Return the lines below exactly as they appear, please, starting with the first and ending with the one that contains "the linear transformation defined by".

EXERCISE MATERIAL: Begin

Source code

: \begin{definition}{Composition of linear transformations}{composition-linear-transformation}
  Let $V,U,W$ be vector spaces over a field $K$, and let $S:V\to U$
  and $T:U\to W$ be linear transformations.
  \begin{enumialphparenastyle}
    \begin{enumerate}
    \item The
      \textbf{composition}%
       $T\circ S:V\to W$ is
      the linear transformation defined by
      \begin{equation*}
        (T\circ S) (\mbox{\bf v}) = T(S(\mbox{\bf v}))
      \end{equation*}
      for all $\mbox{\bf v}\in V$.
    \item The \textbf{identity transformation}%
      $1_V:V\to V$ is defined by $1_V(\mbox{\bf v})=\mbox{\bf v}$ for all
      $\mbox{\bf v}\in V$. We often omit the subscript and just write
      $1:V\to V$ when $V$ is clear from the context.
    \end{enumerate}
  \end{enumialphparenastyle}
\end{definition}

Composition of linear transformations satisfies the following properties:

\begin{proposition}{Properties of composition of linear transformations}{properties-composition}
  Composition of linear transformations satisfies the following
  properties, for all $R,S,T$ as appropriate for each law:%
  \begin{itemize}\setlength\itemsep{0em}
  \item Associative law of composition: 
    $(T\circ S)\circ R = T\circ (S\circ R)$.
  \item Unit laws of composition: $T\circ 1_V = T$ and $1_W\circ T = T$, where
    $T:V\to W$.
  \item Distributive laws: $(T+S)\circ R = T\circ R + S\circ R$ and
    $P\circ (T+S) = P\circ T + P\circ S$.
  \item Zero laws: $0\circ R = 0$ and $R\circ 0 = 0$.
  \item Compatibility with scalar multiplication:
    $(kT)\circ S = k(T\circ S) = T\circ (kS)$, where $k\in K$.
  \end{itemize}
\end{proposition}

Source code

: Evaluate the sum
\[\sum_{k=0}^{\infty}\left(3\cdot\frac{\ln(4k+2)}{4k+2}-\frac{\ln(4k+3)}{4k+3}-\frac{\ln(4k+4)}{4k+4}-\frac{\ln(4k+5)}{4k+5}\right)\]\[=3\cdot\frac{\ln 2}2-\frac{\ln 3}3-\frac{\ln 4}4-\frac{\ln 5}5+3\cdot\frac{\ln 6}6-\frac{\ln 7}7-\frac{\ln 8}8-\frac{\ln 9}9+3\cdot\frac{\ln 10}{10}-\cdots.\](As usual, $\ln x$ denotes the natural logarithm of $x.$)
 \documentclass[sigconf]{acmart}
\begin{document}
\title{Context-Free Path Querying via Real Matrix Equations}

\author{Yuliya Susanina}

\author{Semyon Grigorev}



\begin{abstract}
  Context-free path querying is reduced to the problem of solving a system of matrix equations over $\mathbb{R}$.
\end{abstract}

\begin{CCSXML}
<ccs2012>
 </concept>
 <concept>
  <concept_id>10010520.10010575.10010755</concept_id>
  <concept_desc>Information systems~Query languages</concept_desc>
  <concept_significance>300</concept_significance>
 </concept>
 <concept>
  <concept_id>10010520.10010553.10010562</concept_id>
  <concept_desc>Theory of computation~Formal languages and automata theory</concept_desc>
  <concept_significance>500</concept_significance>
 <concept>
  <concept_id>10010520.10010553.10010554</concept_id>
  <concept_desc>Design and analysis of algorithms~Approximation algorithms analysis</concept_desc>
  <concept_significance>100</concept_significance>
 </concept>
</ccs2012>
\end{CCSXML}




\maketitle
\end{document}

EXERCISE MATERIAL: End

# [EXERCISE RESULT]
Source code

: \begin{definition}{Composition of linear transformations}{composition-linear-transformation}
  Let $V,U,W$ be vector spaces over a field $K$, and let $S:V\to U$
  and $T:U\to W$ be linear transformations.
  \begin{enumialphparenastyle}
    \begin{enumerate}
    \item The
      \textbf{composition}%
       $T\circ S:V\to W$ is
      the linear transformation defined by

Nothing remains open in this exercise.